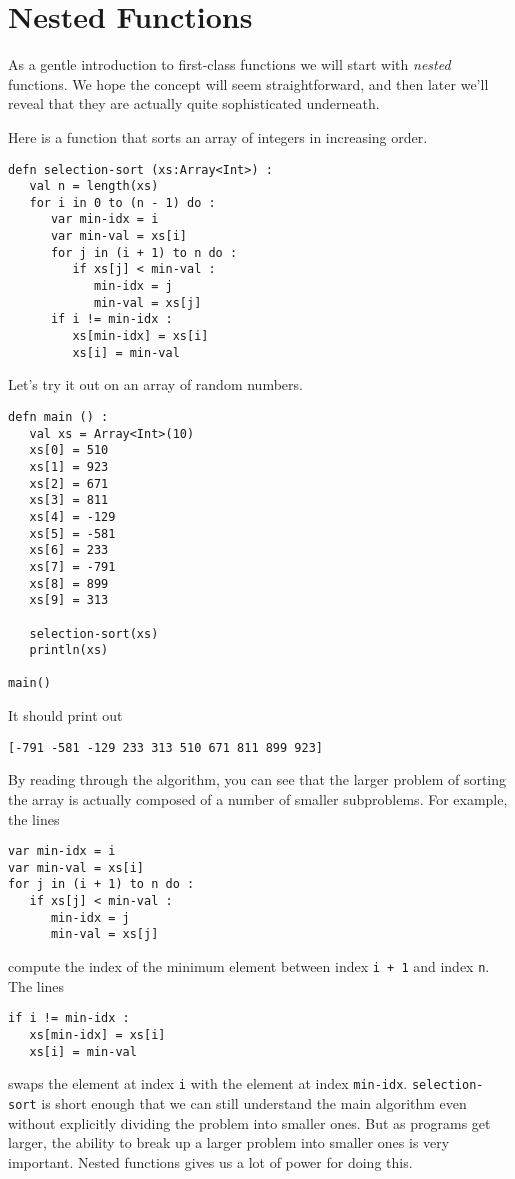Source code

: \documentclass[10pt,oneside]{book}
\begin{document}
\section{Nested Functions}
As a gentle introduction to first-class functions we will start with {\em nested} functions. We hope the concept will seem straightforward, and then later we'll reveal that they are actually quite sophisticated underneath.

Here is a function that sorts an array of integers in increasing order.
\begin{lstlisting}
defn selection-sort (xs:Array<Int>) :
   val n = length(xs)
   for i in 0 to (n - 1) do :
      var min-idx = i
      var min-val = xs[i]
      for j in (i + 1) to n do :
         if xs[j] < min-val :
            min-idx = j
            min-val = xs[j]
      if i != min-idx :
         xs[min-idx] = xs[i]
         xs[i] = min-val
\end{lstlisting}
Let's try it out on an array of random numbers.
\begin{lstlisting}
defn main () :
   val xs = Array<Int>(10)
   xs[0] = 510
   xs[1] = 923
   xs[2] = 671
   xs[3] = 811
   xs[4] = -129
   xs[5] = -581
   xs[6] = 233
   xs[7] = -791
   xs[8] = 899
   xs[9] = 313

   selection-sort(xs)
   println(xs)

main()
\end{lstlisting}
It should print out
\begin{lstlisting}
[-791 -581 -129 233 313 510 671 811 899 923]
\end{lstlisting}

By reading through the algorithm, you can see that the larger problem of sorting the array is actually composed of a number of smaller subproblems. For example, the lines
\begin{lstlisting}
var min-idx = i
var min-val = xs[i]
for j in (i + 1) to n do :
   if xs[j] < min-val :
      min-idx = j
      min-val = xs[j]
\end{lstlisting}
compute the index of the minimum element between index \texttt{\frenchspacing i + 1} and index \texttt{\frenchspacing n}. The lines
\begin{lstlisting}
if i != min-idx :
   xs[min-idx] = xs[i]
   xs[i] = min-val
\end{lstlisting}
swaps the element at index \texttt{\frenchspacing i} with the element at index \texttt{\frenchspacing min-idx}. \texttt{\frenchspacing selection-sort} is short enough that we can still understand the main algorithm even without explicitly dividing the problem into smaller ones. But as programs get larger, the ability to break up a larger problem into smaller ones is very important. Nested functions gives us a lot of power for doing this. 
\end{document}
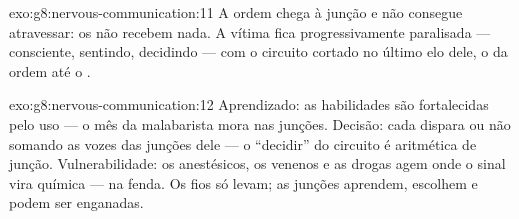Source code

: \begin{solution}{exo:g8:nervous-communication:11}
A ordem chega à junção e não consegue atravessar: os  não
recebem nada. A vítima fica progressivamente paralisada --- consciente,
sentindo, decidindo --- com o circuito cortado no último elo dele, o da
ordem até o .
\end{solution}

\begin{solution}{exo:g8:nervous-communication:12}
Aprendizado: as habilidades são  fortalecidas pelo uso --- o
mês da malabarista mora nas junções. Decisão: cada  dispara ou
não somando as vozes das junções dele --- o ``decidir'' do circuito é
aritmética de junção. Vulnerabilidade: os anestésicos, os venenos e as
drogas agem onde o sinal vira química --- na fenda. Os fios só levam;
as junções aprendem, escolhem e podem ser enganadas.
\end{solution}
::::
Say how many lines in the data include the string "solution", giving the number alone.

◆ Answer to this problem ◆
4